Exceptions: Difference between revisions

In general, in computing terms, “exceptions” are circumstances which are outside the normal operations flow. For example, when accessing an array an exception could be caused if the index referred to an element beyond the size of that array.

You may already be familiar with some classes of exceptions, e.g. from Java.

The operating system software layer is also capable of generating exceptions. You are probably already familiar with the ^C method of terminating an application; note that there will usually not be an explicit check for this input in the application’s code. There is a further exploration of this principle in the exercise on exceptions.

Here we are primarily concerned with exceptions which originate from hardware which are normally handled by the operating system. The sort of exceptions supported by particular hardware varies but here are some examples of exceptions at the hardware level.

• Reset – used to start a system in a well defined way
• System call
• Emulator trap
• Memory fault
• Interrupt
• Privilege violation
• Arithmetic error (e.g. division by zero, numeric overflow)
• Debug breakpoint
• …

Here is a (somewhat cryptic) list of x86 processor exceptions.

It is likely that all of the exceptions supported by a particular machine call into the operating system. For space reasons we only describe a selected, illustrative subset here; see the individual articles for more details.

Common features

The typical hardware exception is a high-priority event which is likely to take precedence over other tasks. Some are a result of a software action (e.g. a system call); some originate purely from hardware (e.g. an interrupt); some come from an interaction between hardware and software (e.g. a page fault). All have a certain commonality in response.

An exception acts as a ‘call’ to the processor, invoking a method/procedure/subroutine/whatever-you-call-it. The process of the call also raises the privilege level of the processor so that it can legitimately interact with the hardware. This routine is entered at a well-defined address which is normally reserved for operating systems’ code and should have appropriate protection which stops user processes abusing the facility.
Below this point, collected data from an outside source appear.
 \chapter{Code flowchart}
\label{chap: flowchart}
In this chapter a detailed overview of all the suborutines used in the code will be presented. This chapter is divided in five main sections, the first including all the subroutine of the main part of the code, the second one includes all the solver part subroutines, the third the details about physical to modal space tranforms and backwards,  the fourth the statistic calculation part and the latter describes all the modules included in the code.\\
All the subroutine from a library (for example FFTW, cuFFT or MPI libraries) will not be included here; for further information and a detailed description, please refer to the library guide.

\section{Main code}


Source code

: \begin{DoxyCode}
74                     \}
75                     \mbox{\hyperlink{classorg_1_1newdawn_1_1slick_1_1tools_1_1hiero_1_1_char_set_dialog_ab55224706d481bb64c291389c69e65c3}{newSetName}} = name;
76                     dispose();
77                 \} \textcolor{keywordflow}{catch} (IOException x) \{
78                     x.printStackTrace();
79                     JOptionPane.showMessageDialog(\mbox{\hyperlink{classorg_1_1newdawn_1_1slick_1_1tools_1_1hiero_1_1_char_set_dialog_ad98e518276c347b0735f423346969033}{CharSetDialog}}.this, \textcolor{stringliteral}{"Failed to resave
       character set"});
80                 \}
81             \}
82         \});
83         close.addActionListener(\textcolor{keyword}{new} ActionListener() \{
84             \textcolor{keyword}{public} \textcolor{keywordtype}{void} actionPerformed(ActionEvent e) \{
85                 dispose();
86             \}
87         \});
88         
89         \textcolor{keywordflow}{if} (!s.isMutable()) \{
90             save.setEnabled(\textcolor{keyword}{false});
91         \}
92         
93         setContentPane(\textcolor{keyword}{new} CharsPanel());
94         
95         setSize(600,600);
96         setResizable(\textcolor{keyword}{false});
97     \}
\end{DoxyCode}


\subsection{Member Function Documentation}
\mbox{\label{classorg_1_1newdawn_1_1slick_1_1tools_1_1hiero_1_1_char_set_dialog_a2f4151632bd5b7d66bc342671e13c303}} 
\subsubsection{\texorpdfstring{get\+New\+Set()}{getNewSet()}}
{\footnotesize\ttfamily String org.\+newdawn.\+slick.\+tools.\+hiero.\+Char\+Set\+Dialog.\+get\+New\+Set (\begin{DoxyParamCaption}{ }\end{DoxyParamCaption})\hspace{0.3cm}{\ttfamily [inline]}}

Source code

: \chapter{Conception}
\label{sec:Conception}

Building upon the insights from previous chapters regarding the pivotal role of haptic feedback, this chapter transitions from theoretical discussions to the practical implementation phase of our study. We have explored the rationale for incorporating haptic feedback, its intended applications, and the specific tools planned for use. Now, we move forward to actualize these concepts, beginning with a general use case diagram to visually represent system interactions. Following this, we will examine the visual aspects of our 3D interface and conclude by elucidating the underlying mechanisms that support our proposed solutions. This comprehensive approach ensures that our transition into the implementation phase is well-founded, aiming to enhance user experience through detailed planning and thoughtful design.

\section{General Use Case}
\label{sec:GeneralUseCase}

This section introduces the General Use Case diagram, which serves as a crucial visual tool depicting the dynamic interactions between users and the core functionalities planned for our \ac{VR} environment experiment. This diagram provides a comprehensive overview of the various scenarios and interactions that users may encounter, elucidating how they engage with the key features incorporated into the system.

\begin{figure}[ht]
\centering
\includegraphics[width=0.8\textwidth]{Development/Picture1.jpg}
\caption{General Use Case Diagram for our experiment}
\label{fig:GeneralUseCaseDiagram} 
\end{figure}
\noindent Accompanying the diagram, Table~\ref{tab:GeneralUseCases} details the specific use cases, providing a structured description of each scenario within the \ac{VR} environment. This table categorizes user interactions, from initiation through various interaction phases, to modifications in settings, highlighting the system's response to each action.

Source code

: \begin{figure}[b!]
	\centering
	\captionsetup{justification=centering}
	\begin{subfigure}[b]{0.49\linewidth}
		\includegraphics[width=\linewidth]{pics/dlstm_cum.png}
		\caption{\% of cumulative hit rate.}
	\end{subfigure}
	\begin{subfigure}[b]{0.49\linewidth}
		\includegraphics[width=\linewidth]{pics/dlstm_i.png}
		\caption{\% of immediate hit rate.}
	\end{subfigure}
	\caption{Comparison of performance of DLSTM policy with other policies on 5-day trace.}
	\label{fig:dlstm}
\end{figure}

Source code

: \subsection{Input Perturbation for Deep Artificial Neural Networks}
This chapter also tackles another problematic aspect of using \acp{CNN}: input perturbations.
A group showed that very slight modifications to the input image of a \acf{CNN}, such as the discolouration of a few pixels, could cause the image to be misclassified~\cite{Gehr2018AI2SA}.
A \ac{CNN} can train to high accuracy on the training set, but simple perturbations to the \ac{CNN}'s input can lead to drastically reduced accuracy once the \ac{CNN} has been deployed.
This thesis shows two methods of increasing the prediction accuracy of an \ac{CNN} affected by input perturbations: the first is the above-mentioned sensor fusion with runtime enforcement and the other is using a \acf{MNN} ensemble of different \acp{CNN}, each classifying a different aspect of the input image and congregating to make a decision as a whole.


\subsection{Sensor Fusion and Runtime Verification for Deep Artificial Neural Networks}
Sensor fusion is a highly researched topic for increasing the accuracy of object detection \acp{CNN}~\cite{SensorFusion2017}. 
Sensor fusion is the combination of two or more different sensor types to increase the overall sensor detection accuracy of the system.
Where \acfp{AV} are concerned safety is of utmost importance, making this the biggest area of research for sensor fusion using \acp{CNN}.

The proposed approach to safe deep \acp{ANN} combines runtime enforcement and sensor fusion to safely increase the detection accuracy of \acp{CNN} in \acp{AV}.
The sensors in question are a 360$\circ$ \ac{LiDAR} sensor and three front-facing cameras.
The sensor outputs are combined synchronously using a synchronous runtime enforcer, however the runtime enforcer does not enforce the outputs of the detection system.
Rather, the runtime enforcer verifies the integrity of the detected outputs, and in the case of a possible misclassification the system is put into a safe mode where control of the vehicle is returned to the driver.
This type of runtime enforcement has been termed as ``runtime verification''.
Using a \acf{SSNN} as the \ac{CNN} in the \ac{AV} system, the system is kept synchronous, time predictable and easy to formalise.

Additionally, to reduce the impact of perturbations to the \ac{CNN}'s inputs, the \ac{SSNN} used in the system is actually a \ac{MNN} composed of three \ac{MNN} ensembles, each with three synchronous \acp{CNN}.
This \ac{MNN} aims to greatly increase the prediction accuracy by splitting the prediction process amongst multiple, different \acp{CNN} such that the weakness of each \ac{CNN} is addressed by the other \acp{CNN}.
Now running trusted code, the processor can determine more information about the cause of the exception. It takes appropriate remedial action. Depending on the particular circumstances it may be able to deal with the exception transparently, and return to the user code transparently, or it may decide that the issue cannot be ‘fixed’ and not return, instead, perhaps, scheduling some other action.

The detailed behaviour may need to be a software (O.S.) decision. For example:

• A memory fault caused by a ‘rogue’ pointer probably indicates a process has crashed (or is trying to do something illicit) and the guilty process will be exterminated.
  (E.g. “Segmentation fault”).
• A memory fault caused by a virtual memory page fault will normally cause some corrective action and the user process will be resumed sometime later.
  (Other processes may be scheduled in between.)
• A memory fault used to track whether a page is still in use will simply note the status and return ‘immediately’.
  (Some systems do do this – but don’t worry if you don’t follow this last point.)

The exception handler might also send a signal to communicate information back to a user process. A user process can sometimes register its own signal handlers for some exceptions.

There is an exercise for you to try this.

Exact and Inexact Exceptions

Hardware exceptions may be broadly classed as being ‘exact’ or ‘inexact’, depending on the relationship of the cause to the place the software responds to them.

• Exact exceptions occur at a fixed position. The most obvious example is the system call which is an explicit instruction at a fixed place in the code. A less obvious example is the memory fault; however in a system using virtual memory it is important that the exception handler can identify exactly where the ‘fault’ occurred (e.g. within a sequence of load operations) so that it can identify the correct page … and return to rerun the operation.
• Inexact exceptions are typified by interrupts and there is no way to predict when they might be serviced. The implication for operating system code is never to allow interrupts in an atomic sequence of instructions to prevent context switching etc. within the sequence.